The basic idea to solve this problem is to use the A U B formula of Math's SET formula, The union formula can be written as:

n(A∪B)=n(A)+n(B)−n(A∩B)
Enter fullscreen mode Exit fullscreen mode

Where,

  • n(A U B) represents A OR B, that means it should return all the documents containing terms either A or either B, or both A and B
  • n(A) is the number of documents that contains the term A,
  • n(B) is the number of documents that contains the term B
  • n(A∩B) is the number of documents that contains both term A and B

By using above formula, the search for terms "PHP" OR "Engineer" would look like,

n(PHP ∪ Engineer) = n(PHP) + n(Engineer) - n(PHP ∩ Engineer)
Enter fullscreen mode Exit fullscreen mode

Similarly, the formula for the three search terms would look like,

n(A∪B∪C)=n(A)+n(B)+n(C)−n(A∩B)−n(B∩C)−n(A∩C)+n(A∩B∩C)
Enter fullscreen mode Exit fullscreen mode

Since n(A) doesn't only represent the cardinality of documents containing terms A, but also the documents that contain both A and other sets. For the simplicity of calculation, we would like to use the formula that deals with explicitly only A, or only that part. For example,

n(A∩B) = n0(A∩B) + n(A∩B∩C)  
Enter fullscreen mode Exit fullscreen mode

Here, n0(A∩B) is the set that only contains the intersection between A and B.

Image description

Which can be further written as,

n(A∪B∪C)=n0(A)+n0(B)+n0(C)+n0(A∩B)+n0(B∩C)+n0(A∩C)+n(A∩B∩C)
Enter fullscreen mode Exit fullscreen mode

Where,

n0(A) represents containing only A, excluding B and C entirely. In search, n0(PHP) refers to documents that include PHP but exclude any mention of Engineer or Manager.
In Meilisearch, exclusion can be indicated using the - sign, such as 'PHP' -'Engineer' -'Manager'.

So, our search becomes:

n0(A) = PHP -Engineer -Manager
n0(B) = Engineer -PHP -Manager
n0(C) = Manager -Engineer -PHP
n0(AB) = PHP Engineer -Manager
n0(BC) = Engineer Manager -PHP
n0(AC) = PHP Manager -Engineer
n(ABC) = PHP Engineer Manager
Enter fullscreen mode Exit fullscreen mode

This means we need to make 7 API calls for 3 search terms. As the number of search terms increases, the number of API calls required also increases, following the formula 2^n−1. So, the number of API calls needed is as follows:

Number of Search Terms (n) Number of API Calls
1 1
2 3
3 7
4 15
5 31

To search using OR conditions with 5 terms, we would need to make 31 API calls. Since there’s no alternative to implement this feature directly, we could limit the number of search terms to 4 or 5. However, there’s a feature called multi-search that allows us to perform multiple searches simultaneously, enhancing performance by executing all the API calls at once.

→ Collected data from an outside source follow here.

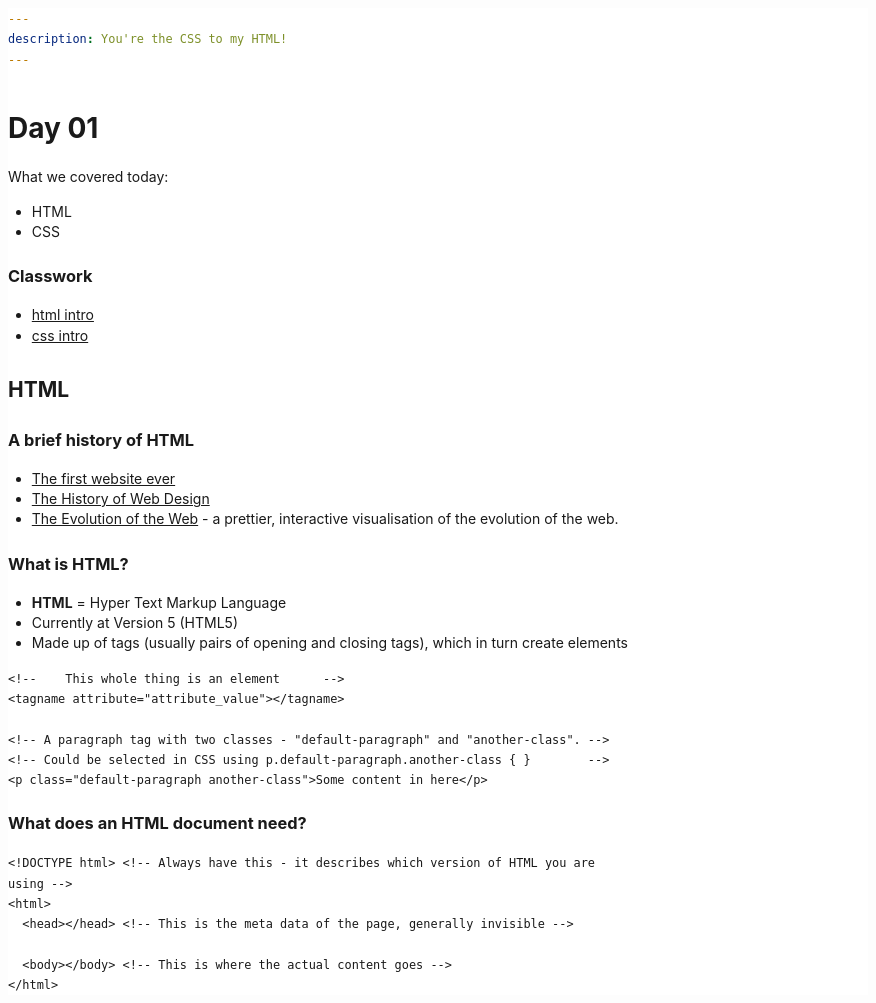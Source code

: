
 ```yaml
---
description: You're the CSS to my HTML!
---
```


# Day 01

What we covered today:

* HTML
* CSS

### Classwork

* [html intro](https://github.com/wofockham/wdi-30/tree/master/02-html-css/html-intro)
* [css intro](https://github.com/wofockham/wdi-30/tree/master/02-html-css/css-intro)

## HTML <a id="html"></a>

### A brief history of HTML <a id="a-brief-history-of-html"></a>

* ​[The first website ever](http://info.cern.ch/hypertext/WWW/)​
* ​[The History of Web Design](http://www.americommerce.com/blog/The-History-of-Web-Design-Infographic)​
* ​[The Evolution of the Web](http://www.evolutionoftheweb.com/) - a prettier, interactive visualisation of the evolution of the web.

### What is HTML? <a id="what-is-html"></a>

* **HTML** = Hyper Text Markup Language
* Currently at Version 5 \(HTML5\)
* Made up of tags \(usually pairs of opening and closing tags\), which in turn create elements

```markup
<!--    This whole thing is an element      -->
<tagname attribute="attribute_value"></tagname>​
​
<!-- A paragraph tag with two classes - "default-paragraph" and "another-class". -->
<!-- Could be selected in CSS using p.default-paragraph.another-class { }        -->
<p class="default-paragraph another-class">Some content in here</p>
```

### What does an HTML document need? <a id="what-does-an-html-document-need"></a>

```markup
<!DOCTYPE html> <!-- Always have this - it describes which version of HTML you are 
using -->
<html>    
  <head></head> <!-- This is the meta data of the page, generally invisible -->​​    
  
  <body></body> <!-- This is where the actual content goes -->
</html>
```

We can generate these terms using a recursive approach:

function generateTerm(array $ans, $data, array $current)
{
    $last = end($current);

    if ($last == count($data) - 1) {
        return $ans;
    }

    $nextCurrent   = $current;
    $nextCurrent[] = $last + 1;

    array_pop($current);
    $current[] = $last + 1;

    $ans[formatTerm($data, $nextCurrent)] = count($nextCurrent);
    $ans[formatTerm($data, $current)]     = count($current);

    $ans = generateTerm($ans, $data, $nextCurrent);
    $ans = generateTerm($ans, $data, $current);

    return $ans;
}
Enter fullscreen mode Exit fullscreen mode

The algorithm above can be a bit tricky to understand. If you’d like a detailed explanation, let me know. This method can be called as follows:

$data = ['php', 'engineer', 'manager'];
$ans[formatTerm($data, [0])] = 1;

$ans = generateTerm($ans, $data, [0]);
arsort($ans);
Enter fullscreen mode Exit fullscreen mode

The formatTerm function is used to format the search terms specifically for Meilisearch. The output of the above algorithm would look something like this, depending on the input data:

Image description

We have prepared all the search components necessary to perform OR operations. In this structure, the key represents the search terms, while the value represents the score. The score indicates the number of matching terms in each document, with the idea being that documents with a higher number of matching terms will appear first in the search results.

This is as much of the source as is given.